L’idea di scrivere questo romanzo è nata qualche anno fa durante una visita in Israele: Yigal voleva mostrare alla moglie il luogo dove era cresciuto, ma non c’era più alcuna traccia del quartiere pieno di vita in cui era cresciuto, nemmeno una targa che lo ricordasse. Al suo posto, solo un muro e un’autostrada. La totale scomparsa della memoria lo ha colpito e spinto a raccontare la storia dei luoghi che lo avevano ospitato da bambino e delle persone incontrate.
Il personaggio di Isidor è ispirato a un giovane violinista rimasto orfano, che viveva con l’autore nel campo di accoglienza; la musica era la sua principale passione e occupazione perché la considerava un’occasione di riscatto dalla perdita della propria famiglia. Questo bambino, nella realtà, è Shlomo Mintz, uno dei maggiori violinisti del nostro tempo.
Il Professore
Un’altra figura centrale del romanzo è il Professore di musica. Si tratta di un uomo enigmatico, silenzioso, estremamente addolorato, tanto da aver abbandonato la sua passione musicale. Il Professore troverà in Isidor una figura amica e fraterna, riuscirà a confidargli il proprio dolore, la propria esperienza e a tornare alla musica, come direttore d’orchestra per il concerto del campo. La confidenza che si crea tra l’uomo e il ragazzo dà modo al giovane allievo di scoprire l’olocausto, di cui nessuno, in famiglia, gli aveva mai parlato.
Anche il Professore è un personaggio reale, vissuto nel campo dove è cresciuto Yigal Leykin. Ed è proprio all’autore che ha raccontato la sua storia, cosicché questa non morisse con lui. Yigal l’ha custodita per anni, in attesa di imparare a scrivere libri (perché come lui stesso afferma “non è sufficiente avere una storia, bisogna saperla raccontare”), e ora l’ha condivisa con tutti noi.
La seconda generazione
Protagonista de “Il concerto”, insieme alla musica, è quella che Yigal Leykin definisce “la seconda generazione”. Oggi solo pochi tra coloro che hanno vissuto la tragedia della Shoah sono ancora in vita; è cresciuta però la seconda generazione, quella che ha conosciuto l’olocausto indirettamente, nella propria casa, dai racconti della propria famiglia. Negli anni ’50 Israele ha accolto i sopravvissuti quasi con rabbia, incapace inizialmente di comprendere l’impossibilità di ribellarsi. Ciò ha indotto un sentimento di vergogna in molti sopravvissuti, che per anni non sono riusciti a raccontare quello che avevano subìto. Pur in questo silenzio collettivo, la seconda generazione ha comunque compreso l’orrore sofferto dai propri genitori.

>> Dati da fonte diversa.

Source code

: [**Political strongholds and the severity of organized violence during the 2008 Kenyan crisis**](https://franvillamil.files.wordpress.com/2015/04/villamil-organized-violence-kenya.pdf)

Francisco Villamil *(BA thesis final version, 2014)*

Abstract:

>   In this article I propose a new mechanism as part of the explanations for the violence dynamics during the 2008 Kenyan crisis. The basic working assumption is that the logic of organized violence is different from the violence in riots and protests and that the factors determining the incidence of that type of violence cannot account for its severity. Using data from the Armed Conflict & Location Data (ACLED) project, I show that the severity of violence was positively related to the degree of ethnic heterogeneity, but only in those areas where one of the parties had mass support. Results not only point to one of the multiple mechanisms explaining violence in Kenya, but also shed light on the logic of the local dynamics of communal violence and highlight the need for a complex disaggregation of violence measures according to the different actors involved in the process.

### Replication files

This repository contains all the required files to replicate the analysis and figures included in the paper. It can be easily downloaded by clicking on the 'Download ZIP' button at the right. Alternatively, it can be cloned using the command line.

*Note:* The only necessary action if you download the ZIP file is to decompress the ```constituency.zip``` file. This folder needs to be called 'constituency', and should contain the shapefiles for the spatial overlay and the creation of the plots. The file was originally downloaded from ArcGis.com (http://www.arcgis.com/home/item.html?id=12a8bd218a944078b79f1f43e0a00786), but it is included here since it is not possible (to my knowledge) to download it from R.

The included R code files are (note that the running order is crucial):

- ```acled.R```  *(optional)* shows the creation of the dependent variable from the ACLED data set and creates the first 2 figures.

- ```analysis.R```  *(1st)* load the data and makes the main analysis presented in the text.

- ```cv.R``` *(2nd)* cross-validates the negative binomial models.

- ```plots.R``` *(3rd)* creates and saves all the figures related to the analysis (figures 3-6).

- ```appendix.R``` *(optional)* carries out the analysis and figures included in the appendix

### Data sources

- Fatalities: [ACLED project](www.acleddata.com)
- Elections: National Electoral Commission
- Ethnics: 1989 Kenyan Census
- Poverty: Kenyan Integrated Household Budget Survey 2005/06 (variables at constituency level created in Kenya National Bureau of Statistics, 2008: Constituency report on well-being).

Solo con il processo pubblico a Adolf Eichmann, negli anni ’60, si è avviato un percorso collettivo di conoscenza dell’Olocausto e delle forme di resistenza dei deportati.
Leopoli e la sua storia
Yigal Leykin è nato a Leopoli, una città che ha sempre amato.
Nel tempo, Leopoli è stata prima una città polacca e poi, fino alla Prima Guerra Mondiale, la capitale della Galizia. La sua architettura è austriaca e molti architetti italiani hanno collaborato alla sua costruzione. I tedeschi sentivano questa città talmente loro, per stile e cultura, che evitarono di bombardarla durante al Seconda Guerra Mondiale, nonostante fosse un importante snodo ferroviario. Successivamente Leopoli è entrata nell’Unione Sovietica e ora, dalla caduta dell’URSS, è una città ucraina. C’è tutta l’Europa, in questa città.
La stazione di Leopoli
Il posto più magico di Leopoli per lo scrittore è la stazione. Da qui, ancora bambino, partiva per le vacanze, alla scoperta del mondo; e ogni volta che rientrava, si sentiva un eroe, tornato per raccontare agli amici le sue avventure. A cinque anni ha preso un treno per andare per la prima volta al mare; a sette anni è partito per visitare la città natale della madre, nel Donbass. E sempre dalla stazione di Leopoli nel 1959 ha lasciato la città, per trasferirsi in Polonia e poi in Israele; senza sapere che non vi avrebbe fatto ritorno per un lungo tempo.
Yigal Leykin è tornato a Leopoli nel 2009, dopo 50 anni. Il primo luogo che ha voluto visitare è stata la stazione. L’ha trovata proprio come se la ricordava, con i saloni di marmo e la pensilina in acciaio. Oggi però la stazione di Leopoli non è più così. È stata uno dei primi luoghi bombardati dai russi nell’atroce conflitto che vede contrapporsi “due popoli fratelli”.